The trust that the public places in libraries is hugely important to us - all our 'AI' should be 'responsible' and ethical AI. The British Library was a partner in Sheffield University's FRAIM: Framing Responsible AI Implementation & Management project (2024). We've also used lessons from the projects described here to draft our AI Strategy and Ethical Guide.

Many of the projects below have contributed to our Digital Scholarship Training Programme and our Reading Group has been discussing deep learning, big data and AI for many years. It's important that libraries are part of conversations about AI, supporting AI and data literacy and helping users understand how ML models and datasets were created.

If you're interested in AI and machine learning in libraries, museums and archives, keep an eye out for news about the AI4LAM community's Fantastic Futures 2025 conference at the British Library, 3-5 December 2025. The conference themes have been published and the Call for Proposals will be open soon.

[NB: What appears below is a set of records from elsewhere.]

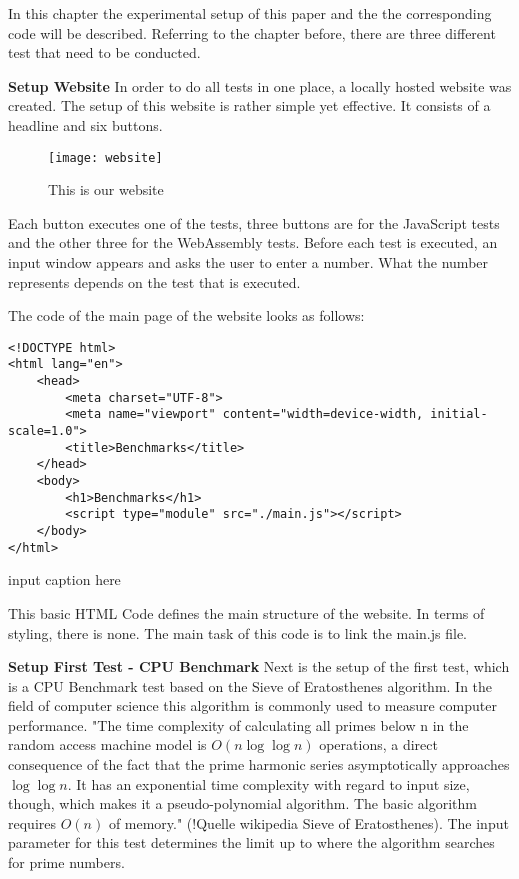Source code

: In this chapter the experimental setup of this paper and the the corresponding code will be described. Referring to the chapter before, there are three different test that need to be conducted. 

\textbf{Setup Website} \newline
In order to do all tests in one place, a locally hosted website was created. The setup of this website is rather simple yet effective. It consists of a headline and six buttons.
\begin{figure}[H]
    \centering
    \caption[]{This is our website}
	\label{fig:website}
    \texttt{[image: website]}
\end{figure}

Each button executes one of the tests, three buttons are for the JavaScript tests and the other three for the WebAssembly tests. Before each test is executed, an input window appears and asks the user to enter a number. What the number represents depends on the test that is executed.

The code of the main page of the website looks as follows:
\begin{verbatim}
<!DOCTYPE html>
<html lang="en">
    <head>
        <meta charset="UTF-8">
        <meta name="viewport" content="width=device-width, initial-scale=1.0">
        <title>Benchmarks</title>
    </head>
    <body>
        <h1>Benchmarks</h1>
        <script type="module" src="./main.js"></script>
    </body>
</html>
\end{verbatim}
input caption here

This basic HTML Code defines the main structure of the website. In terms of styling, there is none. The main task of this code is to link the main.js file.  

\textbf{Setup First Test - CPU Benchmark} \newline
Next is the setup of the first test, which is a CPU Benchmark test based on the Sieve of Eratosthenes algorithm. In the field of computer science this algorithm is commonly used to measure computer performance. "The time complexity of calculating all primes below n in the random access machine model is \( O(n \log \log n) \) operations, a direct consequence of the fact that the prime harmonic series asymptotically approaches \( \log \log n\). It has an exponential time complexity with regard to input size, though, which makes it a pseudo-polynomial algorithm. The basic algorithm requires \( O(n) \) of memory." (!Quelle wikipedia Sieve of Eratosthenes).
The input parameter for this test determines the limit up to where the algorithm searches for prime numbers.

You can also watch public events we've previously hosted on AI in libraries (January 2025) and Safeguarding Tomorrow: The Impact of AI on Media and Information Industries (February 2024).

Using ML / AI tools to enrich collections

Generative AI tends to get the headlines, but at the time of writing, tools that use non-generative machine learning to automate specific parts of a workflow have more practical applications for cultural heritage collections. That is, 'AI' is currently more process than product.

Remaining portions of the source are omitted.